TriNet Group (NYSE: TNET) is a staffing and outsourcing firm based in Dublin, California. The company offers human resources solutions to small and midsize businesses in the United States and Canada. Clients can use TriNet for payroll processing, tax administration, employee benefits programs, and workers compensation insurance and claims management. The company was founded in 1988.
TriNet has seen its earnings grow rather nicely in recent years with average annual EPS growth of 45% per year over the last three years. Earnings increased by 8% in the third quarter and the EPS is expected to increase by 10% for 2019 as a whole.
Analysts expect sales to increase by 4.1% for the year.
The one fundamental statistic that jumped out at me the most was the return on equity which is at 75% currently.
That is an impressive ROE and one of the highest I have seen lately. The profit margin is slightly below average at 8.4%.
Looking at the sentiment for TriNet we see that there isn’t much analyst coverage on the stock with only five analysts covering it at this time.
Of those five, three rank the stock as a “buy” and two rate it as a “hold”. The short interest ratio is above average at 4.7 and that is a sign of more bearish sentiment toward the stock.
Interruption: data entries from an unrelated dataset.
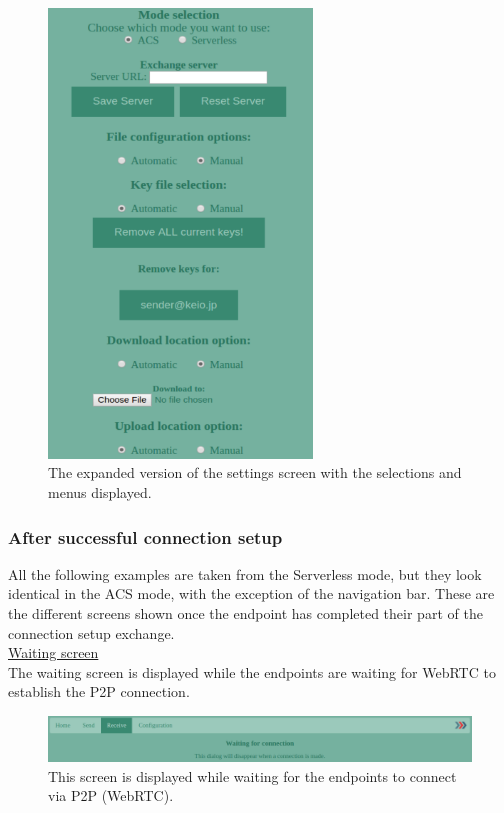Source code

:     \begin{figure}[H]
      \centering
      \includegraphics[width=70mm]{Figures/Base/settings_expanded}
      \decoRule
      \caption[SendIt: Detailed settings screen]{The expanded version of the settings screen with the selections and menus displayed.}
      \label{fig:set_det}
    \end{figure}

  \subsubsection*{After successful connection setup}
  \label{sec:file_recv}
    All the following examples are taken from the Serverless mode, but they look identical in the ACS mode, with the exception of the navigation bar. These are the different screens shown once the endpoint has completed their part of the connection setup exchange.\\
     
    \noindent
    \underline{Waiting screen}\\
    The waiting screen is displayed while the endpoints are waiting for WebRTC to establish the P2P connection.
    \begin{figure}[H]
      \centering
      \includegraphics[width=\textwidth]{Figures/Base/waiting}
      \decoRule
      \caption[SendIt: Waiting for connection screen]{This screen is displayed while waiting for the endpoints to connect via P2P (WebRTC).}
      \label{fig:SL_wait}
    \end{figure}

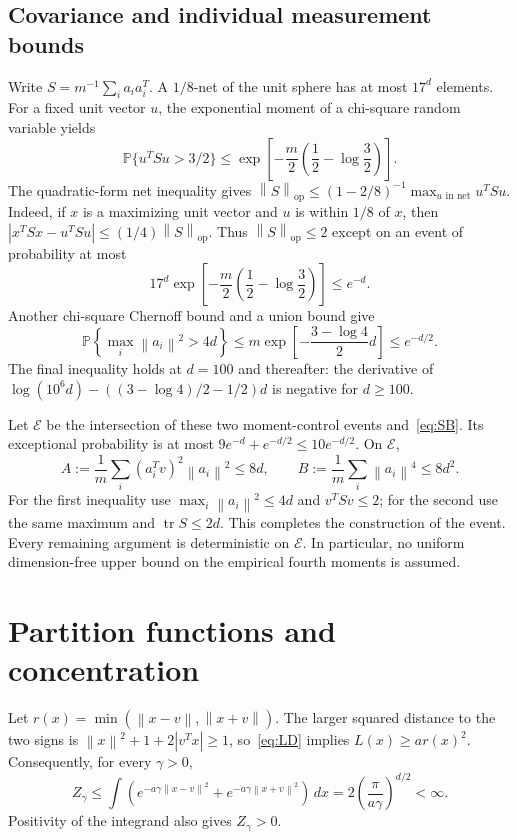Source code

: \documentclass[11pt,letterpaper]{article}
\numberwithin{equation}{section}
\theoremstyle{remark}
\newcommand{\Prb}{\mathbb P}
\newcommand{\op}{\mathrm{op}}
\newcommand{\1}{\mathbf 1}
\newcommand{\norm}[1]{\left\lVert#1\right\rVert}
\newcommand{\abs}[1]{\left\lvert#1\right\rvert}
\begin{document}
\subsection{Covariance and individual measurement bounds}

Write $S=m^{-1}\sum_i a_ia_i^T$. A $1/8$-net of the unit sphere has at most $17^d$ elements. For a fixed unit vector $u$, the exponential moment of a chi-square random variable yields
\[
 \Prb\{u^TSu>3/2\}
 \le\exp\left[-\frac m2\left(\frac12-\log\frac32\right)\right].
\]
The quadratic-form net inequality gives
$\norm S_\op\le(1-2/8)^{-1}\max_{u\text{ in net}}u^TSu$.
Indeed, if $x$ is a maximizing unit vector and $u$ is within $1/8$ of $x$, then
$\abs{x^TSx-u^TSu}\le(1/4)\norm S_\op$.
Thus $\norm S_\op\le2$ except on an event of probability at most
\[
 17^d\exp\left[-\frac m2\left(\frac12-\log\frac32\right)\right]
 \le e^{-d}.
\]
Another chi-square Chernoff bound and a union bound give
\begin{equation}\label{eq:maxnorm}
 \Prb\left\{\max_i\norm{a_i}^2>4d\right\}
 \le m\exp\left[-\frac{3-\log4}{2}d\right]\le e^{-d/2}.
\end{equation}
The final inequality holds at $d=100$ and thereafter: the derivative of
$\log(10^6d)-((3-\log4)/2-1/2)d$ is negative for $d\ge100$.

Let $\mathcal E$ be the intersection of these two moment-control events and~\eqref{eq:SB}. Its exceptional probability is at most
$9e^{-d}+e^{-d/2}\le10e^{-d/2}$. On $\mathcal E$,
\begin{equation}\label{eq:AB}
 A:=\frac1m\sum_i(a_i^Tv)^2\norm{a_i}^2\le8d,
 \qquad
 B:=\frac1m\sum_i\norm{a_i}^4\le8d^2.
\end{equation}
For the first inequality use $\max_i\norm{a_i}^2\le4d$ and $v^TSv\le2$; for the second use the same maximum and $\operatorname{tr}S\le2d$. This completes the construction of the event. Every remaining argument is deterministic on $\mathcal E$. In particular, no uniform dimension-free upper bound on the empirical fourth moments is assumed.

\section{Partition functions and concentration}\label{sec:partition}

Let $r(x)=\min(\norm{x-v},\norm{x+v})$. The larger squared distance to the two signs is
$\norm x^2+1+2\abs{v^Tx}\ge1$, so~\eqref{eq:LD} implies $L(x)\ge ar(x)^2$. Consequently, for every $\gamma>0$,
\begin{equation}\label{eq:Zupper}
 Z_\gamma\le\int\left(e^{-a\gamma\norm{x-v}^2}
                       +e^{-a\gamma\norm{x+v}^2}\right)\,dx
 =2\left(\frac\pi{a\gamma}\right)^{d/2}<\infty.
\end{equation}
Positivity of the integrand also gives $Z_\gamma>0$.
\end{document}
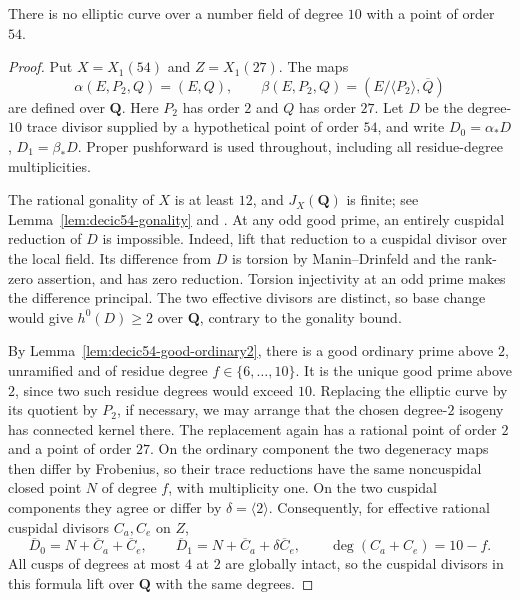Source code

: 


\begin{proposition}\label{prop:decic54}
There is no elliptic curve over a number field of degree $10$ with a point
of order $54$.
\end{proposition}
\begin{proof}
Put $X=X_1(54)$ and $Z=X_1(27)$. The maps
\[
 \alpha(E,P_2,Q)=(E,Q),\qquad
 \beta(E,P_2,Q)=(E/\langle P_2\rangle,\overline Q)
\]
are defined over $\mathbf Q$. Here $P_2$ has order $2$ and $Q$ has
order $27$. Let $D$ be the degree-$10$ trace divisor supplied by a
hypothetical point of order $54$, and write
$D_0=\alpha_*D$, $D_1=\beta_*D$. Proper pushforward is used throughout,
including all residue-degree multiplicities.

The rational gonality of $X$ is at least $12$, and $J_X(\mathbf Q)$
is finite; see Lemma~\ref{lem:decic54-gonality} and
\cite[Theorem~3.1(2)]{DEHMZ}. At any odd good prime, an entirely
cuspidal reduction of $D$ is impossible. Indeed, lift that reduction
to a cuspidal divisor over the local field. Its difference from $D$
is torsion by Manin--Drinfeld and the rank-zero assertion, and has
zero reduction. Torsion injectivity at an odd prime makes the
difference principal. The two effective divisors are distinct,
so base change would give $h^0(D)\geq2$ over $\mathbf Q$,
contrary to the gonality bound.

By Lemma~\ref{lem:decic54-good-ordinary2}, there is a good ordinary
prime above $2$, unramified and of residue degree $f\in\{6,\ldots,10\}$.
It is the unique good prime above $2$, since two such residue degrees
would exceed $10$. Replacing the elliptic curve by its quotient by
$P_2$, if necessary, we may arrange that the chosen degree-$2$
isogeny has connected kernel there. The replacement again has a
rational point of order $2$ and a point of order $27$.
On the ordinary component the two degeneracy maps then differ by
Frobenius, so their trace reductions have the same noncuspidal
closed point $N$ of degree $f$, with multiplicity one. On the two
cuspidal components they agree or differ by $\delta=\langle2\rangle$.
Consequently, for effective rational cuspidal divisors $C_a,C_e$ on $Z$,
\[
 \overline D_0=N+\overline C_a+\overline C_e,\qquad
 \overline D_1=N+\overline C_a+\delta\overline C_e,
 \qquad \deg(C_a+C_e)=10-f.                         \tag{54.1}
\]
All cusps of degrees at most $4$ at $2$ are globally intact, so the
cuspidal divisors in this formula lift over $\mathbf Q$ with the
same degrees.


\end{proof}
The weekly chart caught my attention as the stock moved in to oversold territory in late October and has since moved higher for the last few weeks. The pattern is very similar to what we saw in the fourth quarter of 2018, just before the stock rallied sharply.
In December ’18, the stock closed below its 104-week moving average for a few weeks and then moved back above the trend line. The stock closed below the 104-week for the last few weeks and is now moving back above it.
The stochastic readings also look similar to late last year. The indicators dropped below the 20 level for an extended period before they were able to move back above that level.
Suggested Strategy: Buy TNET with a maximum entry price of $56.00. I would set a target of at least $75.00 over the next 9 to 12 months. I would suggest a stop at $48.50.